The act of mounting the chosen arrow correctly on the bow and pointing it toward the target could represent the raising and training process of child rearing. Up until this point, this arrow has only ever been in the hands of the archer but once the archer has decided to loosen this arrow and send it on its way, much of the archer’s hands on work has been completed. In the same way, once we have fulfilled our responsibility of raising and training our little ones up in the ways of the Lord, the ways of love, to the best of our ability, it’s time to release and watch the arrow fly. It may be a painful process. Fingers may get bruised or blistered, cheeks may be left with scratches in the release process, but it’s all worth it when the arrow is soaring through the air. One may be filled with comfort that in trusting God and doing all that could be done, this little one is now headed toward life’s target.
It takes courage and faith to trust that once the arrow has left its quiver and left the bow, that God will carry it from there until the end of its journey. Perhaps some storms will blow along the way. The arrow may be knocked off course. The arrow may even plummet to the ground in a gut-wrenching change of course. But it is in these moments that the prayers and love that launch these arrows have to be recognized as pushing the arrow on and the deep love that our Heavenly Father has for His children needs to be remembered. Trusting God within the process and especially after “the release” is so crucial. Power, purpose and perfection, friends! He never misses.

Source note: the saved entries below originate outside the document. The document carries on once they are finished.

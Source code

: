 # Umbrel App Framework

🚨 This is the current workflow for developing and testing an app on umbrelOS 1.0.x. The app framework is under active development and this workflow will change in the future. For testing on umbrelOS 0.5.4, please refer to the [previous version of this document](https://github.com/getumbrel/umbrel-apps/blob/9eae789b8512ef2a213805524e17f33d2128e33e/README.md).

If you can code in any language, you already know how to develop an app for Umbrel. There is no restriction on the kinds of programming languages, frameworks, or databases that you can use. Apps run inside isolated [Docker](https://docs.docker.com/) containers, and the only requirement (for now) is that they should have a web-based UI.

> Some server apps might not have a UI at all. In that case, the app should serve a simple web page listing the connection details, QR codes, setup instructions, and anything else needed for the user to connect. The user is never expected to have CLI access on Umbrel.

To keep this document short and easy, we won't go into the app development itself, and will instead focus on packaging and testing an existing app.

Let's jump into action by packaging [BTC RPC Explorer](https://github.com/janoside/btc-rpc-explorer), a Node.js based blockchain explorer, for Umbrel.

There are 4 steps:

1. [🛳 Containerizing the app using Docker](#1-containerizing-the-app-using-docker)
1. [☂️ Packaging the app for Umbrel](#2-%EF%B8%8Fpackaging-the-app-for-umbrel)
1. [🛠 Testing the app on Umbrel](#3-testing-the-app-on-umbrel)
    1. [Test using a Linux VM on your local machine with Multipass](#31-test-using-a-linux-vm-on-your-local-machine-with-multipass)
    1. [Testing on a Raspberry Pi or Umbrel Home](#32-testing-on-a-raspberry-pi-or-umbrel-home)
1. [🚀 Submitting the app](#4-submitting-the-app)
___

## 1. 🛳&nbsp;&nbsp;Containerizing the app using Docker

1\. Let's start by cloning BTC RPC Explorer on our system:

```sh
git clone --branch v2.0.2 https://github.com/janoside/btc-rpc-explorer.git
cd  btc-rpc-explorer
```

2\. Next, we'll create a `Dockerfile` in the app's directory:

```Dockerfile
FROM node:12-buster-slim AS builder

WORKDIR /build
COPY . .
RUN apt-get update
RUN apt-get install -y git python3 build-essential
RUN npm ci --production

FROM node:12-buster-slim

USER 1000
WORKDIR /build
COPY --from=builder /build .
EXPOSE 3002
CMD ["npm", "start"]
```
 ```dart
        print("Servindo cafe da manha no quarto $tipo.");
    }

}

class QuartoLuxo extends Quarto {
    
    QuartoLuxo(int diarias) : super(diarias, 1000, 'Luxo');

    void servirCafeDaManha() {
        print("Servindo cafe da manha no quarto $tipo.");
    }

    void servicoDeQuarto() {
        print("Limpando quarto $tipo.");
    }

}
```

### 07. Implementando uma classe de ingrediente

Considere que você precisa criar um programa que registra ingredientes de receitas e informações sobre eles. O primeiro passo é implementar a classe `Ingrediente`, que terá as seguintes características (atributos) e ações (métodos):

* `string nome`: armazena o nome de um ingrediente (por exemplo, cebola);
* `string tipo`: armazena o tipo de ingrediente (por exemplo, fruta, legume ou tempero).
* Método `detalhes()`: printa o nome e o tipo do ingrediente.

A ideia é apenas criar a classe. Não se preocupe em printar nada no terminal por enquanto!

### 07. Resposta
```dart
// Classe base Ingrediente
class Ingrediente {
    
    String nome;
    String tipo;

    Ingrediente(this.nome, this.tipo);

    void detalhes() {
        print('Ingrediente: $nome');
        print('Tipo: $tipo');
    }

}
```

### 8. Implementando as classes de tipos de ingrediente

We must trust that if we have sought after Godly wisdom and guidance in raising and training our little one, that He will continue the good work He started. He will take our child, our arrow, from where we have to release it and direct its path.
There is more imagery in this passage that I absolutely adore. It has a special place in my heart. When this Psalm speaks of a quiver, it is important to know that quivers differ. Their differences are based on the archer’s preferences and individual strengths. Some quivers are carried on the body, others are attached to the bow and some are even designed to be placed on the ground. Here, I picture the traditional quiver worn on the body as the womb. This is when the child comes from the body of the husband and wife within the household. But what about the quiver that is attached to the bow? For me, it is lovely and encouraging to picture the quiver mounted on the bow as a household where the child did not come from the mother’s body but has been joined to the household by either adoption or fostering. I’m not certain that God will choose to bless me with the miracle of pregnancy or birth, only He knows that, but I am certain that God has chosen me to be a mother and bless a little one of my own. It is heartwarming to think that though this little one may not come as a byproduct of the deep love that my husband and I share, he or she will be part of our family nonetheless. It’s still our primary job to set our little one on the straight and narrow path. It’s our job to mount our arrow and when they are ready, to release them toward the target- just as the birthmothers beside us will be doing.
And finally, what about the quiver that is placed on the ground? I think this could refer to the children who are given direction from someone outside the household altogether. These little ones are picked up and pointed toward the target just like the rest but the circumstances are a little different. These arrows could represent the children that are touched by the teachers that have been placed in their lives. From three years of age till twenty-three and beyond, our children are often placed in the love and training of our teachers! Monday through Friday, from eight until three, our children are learning, absorbing and being guided one way or another by teachers. Our teachers carry a great responsibility in directing our children toward purpose.
Not one way of wearing the quiver is greater than the other. Each one is beneficial in its own way. Each one works to serve the same united purpose. The purpose of bringing these arrows to their target- their purpose in life. When we are united in purpose, encouraging one another through this process, no matter where our quivers lay, we will all succeed! We will be truly changing the world for good. When we begin to look at the commonalities we have with one another, we will begin to see the beauty in learning and growing together!
Let us come together as one body of sound mind in raising and training our children up as unto God! The arrow has a long way to fly.